• Instructions to follow: Gather all lines in the entries that include the word "refers".

Saved data entries
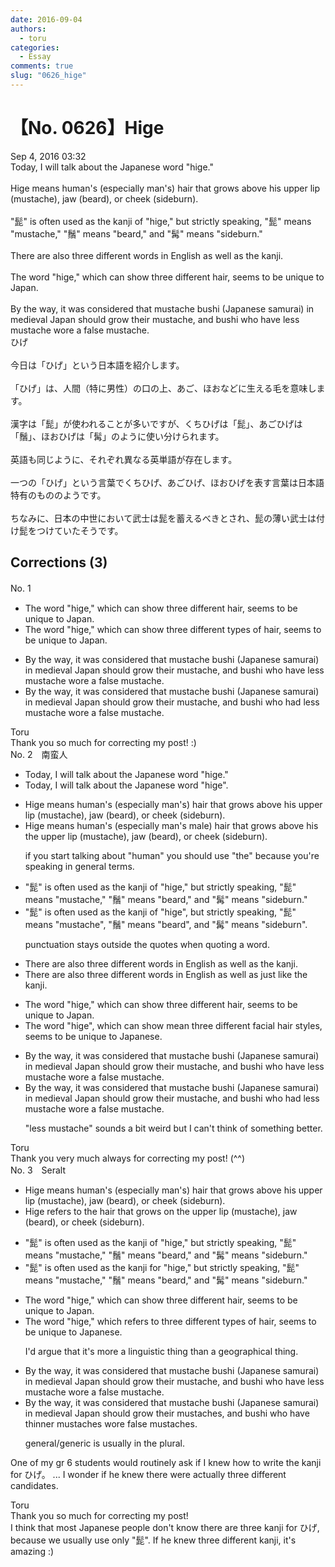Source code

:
 ```yaml
---
date: 2016-09-04
authors:
  - toru
categories:
  - Essay
comments: true
slug: "0626_hige"
---
```


# 【No. 0626】Hige
<div class="date">Sep 4, 2016 03:32</div>
<div id="post"><div id="body_show_ori">
Today, I will talk about the Japanese word "hige."<br/><br/>Hige means human's (especially man's) hair that grows above his upper lip (mustache), jaw (beard), or cheek (sideburn).<br/><br/>"髭" is often used as the kanji of "hige," but strictly speaking, "髭" means "mustache," "鬚" means "beard," and "髯" means "sideburn." <br/><br/>There are also three different words in English as well as the kanji.<br/><br/>The word "hige," which can show three different hair, seems to be unique to Japan.<br/><br/>By the way, it was considered that mustache bushi (Japanese samurai) in medieval Japan should grow their mustache, and bushi who have less mustache wore a false mustache.
</div></div>

<!-- more -->

<div id="post_ja"><div id="body_show_mo">
ひげ<br/><br/>今日は「ひげ」という日本語を紹介します。<br/><br/>「ひげ」は、人間（特に男性）の口の上、あご、ほおなどに生える毛を意味します。<br/><br/>漢字は「髭」が使われることが多いですが、くちひげは「髭」、あごひげは「鬚」、ほおひげは「髯」のように使い分けられます。<br/><br/>英語も同じように、それぞれ異なる英単語が存在します。<br/><br/>一つの「ひげ」という言葉でくちひげ、あごひげ、ほおひげを表す言葉は日本語特有のもののようです。<br/><br/>ちなみに、日本の中世において武士は髭を蓄えるべきとされ、髭の薄い武士は付け髭をつけていたそうです。
</div></div>

## Corrections (3)
<div id="block"><div class="first_name"> No. 1　<span class="just_name"></span></div><div id="block2">
<ul class="correction_field">
<li class="incorrect">The word "hige," which can show three different hair, seems to be unique to Japan.</li>
<li class="corrected correct">
The word "hige," which can show three different <span class="f_red">types of</span> hair, seems to be unique to Japan.
</li>
</ul>
<ul class="correction_field">
<li class="incorrect">By the way, it was considered that mustache bushi (Japanese samurai) in medieval Japan should grow their mustache, and bushi who have less mustache wore a false mustache.</li>
<li class="corrected correct">
By the way, it was considered that mustache bushi (Japanese samurai) in medieval Japan should grow their mustache, and bushi who <span class="f_red">had</span> less mustache wore a false mustache.
</li>
</ul>
</div><div class="name"><span class="just_name">Toru</span><br>
Thank you so much for correcting my post! :)
</div>
</div>
<div id="block"><div class="first_name"> No. 2　<span class="just_name">南蛮人</span></div><div id="block2">
<ul class="correction_field">
<li class="incorrect">Today, I will talk about the Japanese word "hige."</li>
<li class="corrected correct">
Today, I will talk about the Japanese word "hige<span class="f_bold"><span class="f_blue">".</span></span>
</li>
</ul>
<ul class="correction_field">
<li class="incorrect">Hige means human's (especially man's) hair that grows above his upper lip (mustache), jaw (beard), or cheek (sideburn).</li>
<li class="corrected correct">
Hige means human<span class="sline"><span class="f_red">'s</span></span> (especially <span class="sline"><span class="f_red">man's</span></span> <span class="f_blue">male</span>) hair that grows above <span class="f_red"><span class="sline">his</span></span> <span class="f_blue">the</span> upper lip (mustache), jaw (beard), or cheek (sideburn).
<p class="correction_comment">if you start talking about "human" you should use "the" because you're speaking in general terms.</p>
</li>
</ul>
<ul class="correction_field">
<li class="incorrect">"髭" is often used as the kanji of "hige," but strictly speaking, "髭" means "mustache," "鬚" means "beard," and "髯" means "sideburn." </li>
<li class="corrected correct">
"髭" is often used as the kanji of "hige<span class="f_bold"><span class="f_blue">",</span></span> but strictly speaking, "髭" means "mustache<span class="f_bold"><span class="f_blue">",</span></span> "鬚" means "beard<span class="f_bold"><span class="f_blue">",</span></span> and "髯" means "sideburn<span class="f_bold"><span class="f_blue">".</span></span> 
<p class="correction_comment">punctuation stays outside the quotes when quoting a word.</p>
</li>
</ul>
<ul class="correction_field">
<li class="incorrect">There are also three different words in English as well as the kanji.</li>
<li class="corrected correct">
There are also three different words in English <span class="sline"><span class="f_red">as well as</span></span> <span class="f_blue">just like</span> the kanji.
</li>
</ul>
<ul class="correction_field">
<li class="incorrect">The word "hige," which can show three different hair, seems to be unique to Japan.</li>
<li class="corrected correct">
The word "hige<span class="f_bold"><span class="f_blue">",</span></span> which can <span class="sline"><span class="f_red">show</span></span> <span class="f_blue">mean</span> three different <span class="f_blue">facial</span> hair <span class="f_blue">styles</span>, seems to be unique to Japan<span class="f_blue">ese</span>.
</li>
</ul>
<ul class="correction_field">
<li class="incorrect">By the way, it was considered that mustache bushi (Japanese samurai) in medieval Japan should grow their mustache, and bushi who have less mustache wore a false mustache.</li>
<li class="corrected correct">
By the way, it was considered that mustache bushi (Japanese samurai) in medieval Japan should grow their mustache, and bushi who ha<span class="f_bold"><span class="f_blue">d</span></span> less mustache wore a false mustache.
<p class="correction_comment">"less mustache" sounds a bit weird but I can't think of something better.</p>
</li>
</ul>
</div><div class="name"><span class="just_name">Toru</span><br>
Thank you very much always for correcting my post! (^^)
</div>
</div>
<div id="block"><div class="first_name"> No. 3　<span class="just_name">Seralt</span></div><div id="block2">
<ul class="correction_field">
<li class="incorrect">Hige means human's (especially man's) hair that grows above his upper lip (mustache), jaw (beard), or cheek (sideburn).</li>
<li class="corrected correct">
Hige <span class="f_blue">refers to the</span> hair that grows <span class="f_red">on the </span>upper lip (mustache), jaw (beard), or cheek (sideburn).
</li>
</ul>
<ul class="correction_field">
<li class="incorrect">"髭" is often used as the kanji of "hige," but strictly speaking, "髭" means "mustache," "鬚" means "beard," and "髯" means "sideburn." </li>
<li class="corrected correct">
"髭" is often used as the kanji <span class="f_red">for</span> "hige," but strictly speaking, "髭" means "mustache," "鬚" means "beard," and "髯" means "sideburn." 
</li>
</ul>
<ul class="correction_field">
<li class="incorrect">The word "hige," which can show three different hair, seems to be unique to Japan.</li>
<li class="corrected correct">
The word "hige," which <span class="f_blue">refers to</span> three different <span class="f_red">types of </span>hair, seems to be unique to <span class="f_red">Japanese</span>.
<p class="correction_comment">I'd argue that it's more a linguistic thing than a geographical thing.</p>
</li>
</ul>
<ul class="correction_field">
<li class="incorrect">By the way, it was considered that mustache bushi (Japanese samurai) in medieval Japan should grow their mustache, and bushi who have less mustache wore a false mustache.</li>
<li class="corrected correct">
By the way, it was considered that <span class="f_red"><span class="sline">mustache</span></span> bushi (Japanese samurai) in medieval Japan should grow their mustache<span class="f_red">s</span>, and bushi who have <span class="f_red">thinner </span>mustache<span class="f_red">s</span> wore false mustache<span class="f_red">s</span>.
<p class="correction_comment">general/generic is usually in the plural.</p>
</li>
</ul>
<p class="comment_small">
 One of my gr 6 students would routinely ask if I knew how to write the kanji for ひげ。 ... I wonder if he knew there were actually three different candidates.
</p>

</div><div class="name"><span class="just_name">Toru</span><br>
Thank you so much for correcting my post!<br/>I think that most Japanese people don't know there are three kanji for ひげ, because we usually use only "髭". If he knew three different kanji, it's amazing :)
</div>
</div>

• Task result:
Hige <span class="f_blue">refers to the</span> hair that grows <span class="f_red">on the </span>upper lip (mustache), jaw (beard), or cheek (sideburn).
The word "hige," which <span class="f_blue">refers to</span> three different <span class="f_red">types of </span>hair, seems to be unique to <span class="f_red">Japanese</span>.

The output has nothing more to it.